The primary disadvantage of within-subjects designs is that they can result in carryover effects. A carryover effect is an effect of being tested in one condition on participants’ behavior in later conditions. One type of carryover effect is a practice effect , where participants perform a task better in later conditions because they have had a chance to practice it. Another type is a fatigue effect , where participants perform a task worse in later conditions because they become tired or bored. Being tested in one condition can also change how participants perceive stimuli or interpret their task in later conditions.
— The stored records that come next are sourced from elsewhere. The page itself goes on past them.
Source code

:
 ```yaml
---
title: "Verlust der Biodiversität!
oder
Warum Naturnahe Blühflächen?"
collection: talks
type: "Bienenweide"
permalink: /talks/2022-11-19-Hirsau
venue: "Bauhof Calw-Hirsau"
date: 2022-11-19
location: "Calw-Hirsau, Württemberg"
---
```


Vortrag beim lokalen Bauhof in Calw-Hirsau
This is called a context effect . For example, an average-looking defendant might be judged more harshly when participants have just judged an attractive defendant than when they have just judged an unattractive defendant. Within-subjects experiments also make it easier for participants to guess the hypothesis. For example, a participant who is asked to judge the guilt of an attractive defendant and then is asked to judge the guilt of an unattractive defendant is likely to guess that the hypothesis is that defendant attractiveness affects judgments of guilt. This could lead the participant to judge the unattractive defendant more harshly because he thinks this is what he is expected to do. Or it could make participants judge the two defendants similarly in an effort to be “fair.”

Carryover effects can be interesting in their own right. (Does the attractiveness of one person depend on the attractiveness of other people that we have seen recently?) But when they are not the focus of the research, carryover effects can be problematic. Imagine, for example, that participants judge the guilt of an attractive defendant and then judge the guilt of an unattractive defendant. If they judge the unattractive defendant more harshly, this might be because of his unattractiveness. But it could be instead that they judge him more harshly because they are becoming bored or tired. In other words, the order of the conditions is a confounding variable. The attractive condition is always the first condition and the unattractive condition the second. Thus any difference between the conditions in terms of the dependent variable could be caused by the order of the conditions and not the independent variable itself.

There is a solution to the problem of order effects, however, that can be used in many situations. It is counterbalancing , which means testing different participants in different orders. For example, some participants would be tested in the attractive defendant condition followed by the unattractive defendant condition, and others would be tested in the unattractive condition followed by the attractive condition. With three conditions, there would be six different orders (ABC, ACB, BAC, BCA, CAB, and CBA), so some participants would be tested in each of the six orders. With counterbalancing, participants are assigned to orders randomly, using the techniques we have already discussed. Thus random assignment plays an important role in within-subjects designs just as in between-subjects designs. Here, instead of randomly assigning to conditions, they are randomly assigned to different orders of conditions. In fact, it can safely be said that if a study does not involve random assignment in one form or another, it is not an experiment.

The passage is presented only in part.